From a design perspective, it's also nice as a user when the easy thing is also the fast/correct thing.

vzarytovskii commented 2 months ago

will involve additional hidden conversions/allocations

Hmm, it would indeed involve hidden invocation of op_Implicit and creation of ReadOnlySpan<char>s, but it wouldn't involve any heap allocations.

Yeah, I meant if we do type directed the other way (span -> string) for some cases, where we can't (?) do AsSpan.

Also, confusing from the usability/type system perspective - "Why do I compare Span to string"?

While I can sympathize with this perspective somewhat, once you know what spans are and are for, then it's annoying not to be able to mix and match spans created from strings and strings themselves — C# enables this on purpose by using op_Implicit to autoconvert strings to spans in as many scenarios as possible. I of course wouldn't argue for more implicit conversions in general, but I think the benefit would outweigh the potential confusion in this specific scenario.

Yeah, it can just be somewhat confusing for some people, I suppose.

vzarytovskii commented 2 months ago

From a design perspective, it's also nice as a user when the easy thing is also the fast/correct thing.

I suppose it's a tradeoff - do exactly what user wrote (or close to it) versus try and rewrite/optimize things. We already do both, so no really huge directional change.

I suppose it's up to @dsyme now - whether we want to do more with spans (and byreflikes in general), since it's clearly where Roslyn is going (and clr in general).

charlesroddie commented 2 months ago

I don't understand this semantically. "bc123" appears to be a string, and so the match appears to be checking for equality, but a string is not a ReadOnlySpan so equality doesn't make sense.

brianrourkeboll commented 2 months ago

"bc123" appears to be a string, and so the match appears to be checking for equality, but a string is not a ReadOnlySpan so equality doesn't make sense.

Yeah, I get that it "is" not a string, and that it might not "feel" F#-y if you focus on the current type implications of string literals rather than viewing them as a shape or pattern of chars to match against — see my response above (https://github.com/fsharp/fslang-suggestions/issues/1351#issuecomment-1960064255):

While I can sympathize with this perspective somewhat, once you know what spans are and are for, then it's annoying not to be able to mix and match spans created from strings and strings themselves — C# enables this on purpose by using op_Implicit to autoconvert strings to spans in as many scenarios as possible. I of course wouldn't argue for more implicit conversions in general, but I think the benefit would outweigh the potential confusion in this specific scenario.

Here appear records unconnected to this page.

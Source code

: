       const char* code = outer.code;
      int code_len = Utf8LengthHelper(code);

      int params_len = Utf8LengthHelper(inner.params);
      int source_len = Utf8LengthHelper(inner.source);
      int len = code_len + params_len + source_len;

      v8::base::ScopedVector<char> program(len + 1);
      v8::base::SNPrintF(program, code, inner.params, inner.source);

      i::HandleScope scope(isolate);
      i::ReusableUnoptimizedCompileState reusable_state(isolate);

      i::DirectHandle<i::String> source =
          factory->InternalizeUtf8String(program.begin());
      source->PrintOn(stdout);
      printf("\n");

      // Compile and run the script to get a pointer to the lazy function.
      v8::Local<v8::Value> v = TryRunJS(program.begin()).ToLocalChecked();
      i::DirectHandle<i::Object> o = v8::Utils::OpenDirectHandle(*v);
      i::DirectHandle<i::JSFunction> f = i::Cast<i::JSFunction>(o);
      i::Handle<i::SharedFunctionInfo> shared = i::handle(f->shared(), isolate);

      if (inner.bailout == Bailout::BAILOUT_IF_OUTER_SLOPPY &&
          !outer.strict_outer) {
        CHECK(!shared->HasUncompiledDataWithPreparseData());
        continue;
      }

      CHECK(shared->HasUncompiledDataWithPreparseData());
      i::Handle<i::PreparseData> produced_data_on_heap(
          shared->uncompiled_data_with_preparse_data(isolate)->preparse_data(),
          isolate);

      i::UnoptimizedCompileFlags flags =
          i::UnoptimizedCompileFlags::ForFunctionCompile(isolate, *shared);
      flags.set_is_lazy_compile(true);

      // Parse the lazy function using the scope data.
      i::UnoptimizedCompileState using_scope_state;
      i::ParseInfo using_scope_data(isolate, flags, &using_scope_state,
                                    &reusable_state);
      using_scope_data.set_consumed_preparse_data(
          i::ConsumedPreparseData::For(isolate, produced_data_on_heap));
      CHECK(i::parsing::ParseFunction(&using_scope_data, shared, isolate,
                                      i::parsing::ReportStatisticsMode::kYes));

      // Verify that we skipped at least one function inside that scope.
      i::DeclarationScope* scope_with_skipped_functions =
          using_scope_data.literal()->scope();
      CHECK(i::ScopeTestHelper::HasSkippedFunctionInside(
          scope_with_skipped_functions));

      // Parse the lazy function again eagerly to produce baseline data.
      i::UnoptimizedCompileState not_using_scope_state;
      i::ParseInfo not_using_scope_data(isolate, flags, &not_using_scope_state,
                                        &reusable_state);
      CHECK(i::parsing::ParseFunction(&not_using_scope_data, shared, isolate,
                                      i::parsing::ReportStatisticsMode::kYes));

The whole point of spans is to serve as windows into contiguous stretches of memory — and a string literal is just special syntax for a stretch of contiguous chars.

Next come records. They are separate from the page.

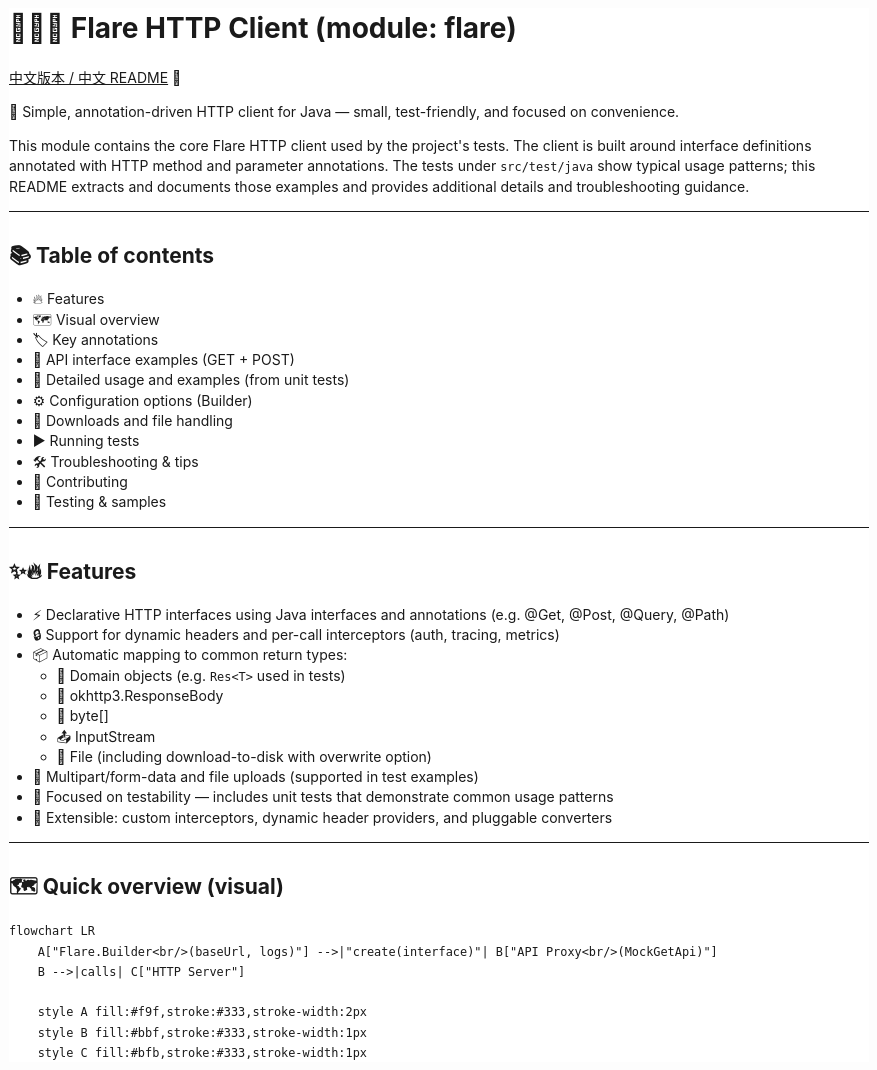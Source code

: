 # 🚀✨📘 Flare HTTP Client (module: flare)

[中文版本 / 中文 README](README_zh.md) 🔗

📡 Simple, annotation-driven HTTP client for Java — small, test-friendly, and focused on convenience.

This module contains the core Flare HTTP client used by the project's tests. The client is built around interface definitions annotated with HTTP method and parameter annotations. The tests under `src/test/java` show typical usage patterns; this README extracts and documents those examples and provides additional details and troubleshooting guidance.

---

## 📚 Table of contents

- 🔥 Features
- 🗺️ Visual overview
- 🏷️ Key annotations
- 🧭 API interface examples (GET + POST)
- 🧾 Detailed usage and examples (from unit tests)
- ⚙️ Configuration options (Builder)
- 💾 Downloads and file handling
- ▶️ Running tests
- 🛠️ Troubleshooting & tips
- 🤝 Contributing
- 🧪 Testing & samples

---

## ✨🔥 Features

- ⚡ Declarative HTTP interfaces using Java interfaces and annotations (e.g. @Get, @Post, @Query, @Path)
- 🔒 Support for dynamic headers and per-call interceptors (auth, tracing, metrics)
- 📦 Automatic mapping to common return types:
  - 📄 Domain objects (e.g. `Res<T>` used in tests)
  - 🧾 okhttp3.ResponseBody
  - 🔢 byte[]
  - 📤 InputStream
  - 📁 File (including download-to-disk with overwrite option)
- 📁 Multipart/form-data and file uploads (supported in test examples)
- 🧪 Focused on testability — includes unit tests that demonstrate common usage patterns
- 🧩 Extensible: custom interceptors, dynamic header providers, and pluggable converters

---

## 🗺️ Quick overview (visual)

```mermaid
flowchart LR
    A["Flare.Builder<br/>(baseUrl, logs)"] -->|"create(interface)"| B["API Proxy<br/>(MockGetApi)"]
    B -->|calls| C["HTTP Server"]

    style A fill:#f9f,stroke:#333,stroke-width:2px
    style B fill:#bbf,stroke:#333,stroke-width:1px
    style C fill:#bfb,stroke:#333,stroke-width:1px
```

Sure, when a string literal is used as an object, an object is created to point at that stretch of chars, but — as the treatment of strings and spans in C# string slicing and pattern-matching as well as the design of System.String itself in the BCL show — strings and spans are meant to be treated as more or less interchangeable, including in pattern-matching.

I do understand that the usage of op_Implicit, etc., would probably not be how it would have been done if the idea of spans had existed in .NET (and thus F#) from day one, and that it doesn't fit perfectly in the F# tradition, but it seems clear that testing equality between a span of chars and a string is meant to be a meaningful operation from the .NET perspective.

So in my mind the change here doesn't imply some new type equivalence between spans and strings, but rather specifically enables treating string literals as patterns representing spans of characters against which, well Spans or ReadOnlySpans of characters can be matched.